Este mes, en el acto de apertura del Foro Internacional sobre Personas Mayores que se ha celebrado en Pamplona, la Directora General del Imserso ha defendido las políticas del Gobierno Central para las personas mayores, así como, la conveniencia de "darle un giro a la Ley de Dependencia".

La Directora, Carmen Ballfagón, apuesta porque las personas estén donde quieren estar y, ahí donde quieran estar, que estén bien atendidas. Bien, hasta aquí, todos de acuerdo. Lo que no nos ha aclarado aún es cuál va a ser el alcance del giro a la Ley de Dependencia para hacer posible este deseo.

Coinciden estas declaraciones con un informe elaborado por el Gobierno y siete Comunidades Autónomas en el que destacan la oportunidad de revisar la Ley de Dependencia y reconsiderar el actual sistema de financiación para garantizar la incorporación de las personas pendientes de ser atendidas.

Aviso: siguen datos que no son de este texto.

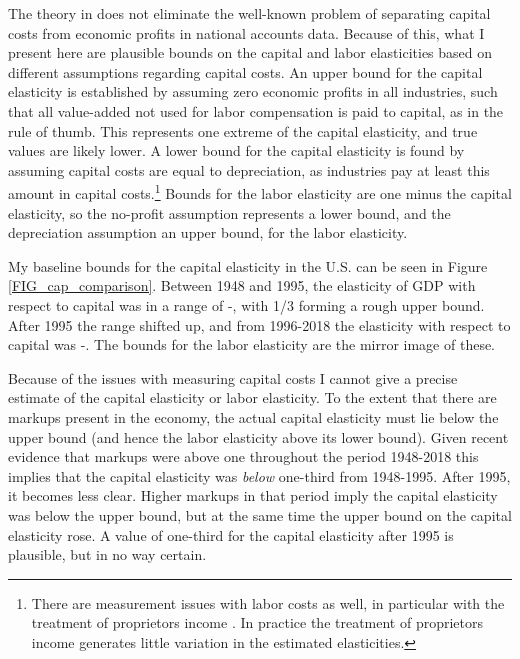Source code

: \documentclass[11pt]{article}
\begin{document}
The theory in \cite{bfshortnote,bfprodge} does not eliminate the well-known problem of separating capital costs from economic profits in national accounts data. Because of this, what I present here are plausible bounds on the capital and labor elasticities based on different assumptions regarding capital costs. An upper bound for the capital elasticity is established by assuming zero economic profits in all industries, such that all value-added not used for labor compensation is paid to capital, as in the rule of thumb. This represents one extreme of the capital elasticity, and true values are likely lower. A lower bound for the capital elasticity is found by assuming capital costs are equal to depreciation, as industries pay at least this amount in capital costs.\footnote{There are measurement issues with labor costs as well, in particular with the treatment of proprietors income \citep{Gollin:2002zr,gommerupert2004,elsbyhs2013}. In practice the treatment of proprietors income generates little variation in the estimated elasticities.} Bounds for the labor elasticity are one minus the capital elasticity, so the no-profit assumption represents a lower bound, and the depreciation assumption an upper bound, for the labor elasticity. 

My baseline bounds for the capital elasticity in the U.S. can be seen in Figure \ref{FIG_cap_comparison}. Between 1948 and 1995, the elasticity of GDP with respect to capital was in a range of \baseearlydepr-\baseearlynoprofit, with 1/3 forming a rough upper bound. After 1995 the range shifted up, and from 1996-2018 the elasticity with respect to capital was \baselatedepr-\baselatenoprofit. The bounds for the labor elasticity are the mirror image of these.

Because of the issues with measuring capital costs I cannot give a precise estimate of the capital elasticity or labor elasticity. To the extent that there are markups present in the economy, the actual capital elasticity must lie below the upper bound (and hence the labor elasticity above its lower bound). Given recent evidence that markups were above one throughout the period 1948-2018 \citep{Barkai000,edmondetal2018,NBERw23687,RePEc:nbr:nberwo:22897,basu2019} this implies that the capital elasticity was \textit{below} one-third from 1948-1995. After 1995, it becomes less clear. Higher markups in that period imply the capital elasticity was below the upper bound, but at the same time the upper bound on the capital elasticity rose. A value of one-third for the capital elasticity after 1995 is plausible, but in no way certain.
\end{document}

Esta Comisión apuesta por revisar "en profundidad" la Ley aprovechando la experiencia acumulada en sus diez años de vigencia, con el fin de adaptarla a las demandas de la ciudadanía y garantizar la sostenibilidad del sistema.

La mayor preocupación de este grupo es reconsiderar el sistema de financiación actual o, en su caso, buscar y adoptar uno nuevo que garantice la incorporación de las personas pendientes de ser atendidas.

Está claro que el elemento más débil y cuestionado de la Ley es su financiación, el resto de problemas, siendo como son graves, son “el perejil de la salsa”.

La Comisión aboga porque se avance en "adecuar los recursos destinados a dependencia a las necesidades generadas en este ámbito, en particular, en un contexto de envejecimiento de la población y previsible crecimiento del número de personas en situación de dependencia".

Ahora bien, teniendo en cuenta la situación actual, y la que se prevé tendremos en los próximos años a medida que empiece a jubilarse la generación del baby boom, no parece que vaya a ser fácil avanzar en la búsqueda de soluciones. No obstante, es importante que se empiece a pone el debate encima de la mesa; ahora sólo falta que dejen paso a voces críticas y menos condescendientes.

Que tengan suerte, por la cuenta que nos tiene.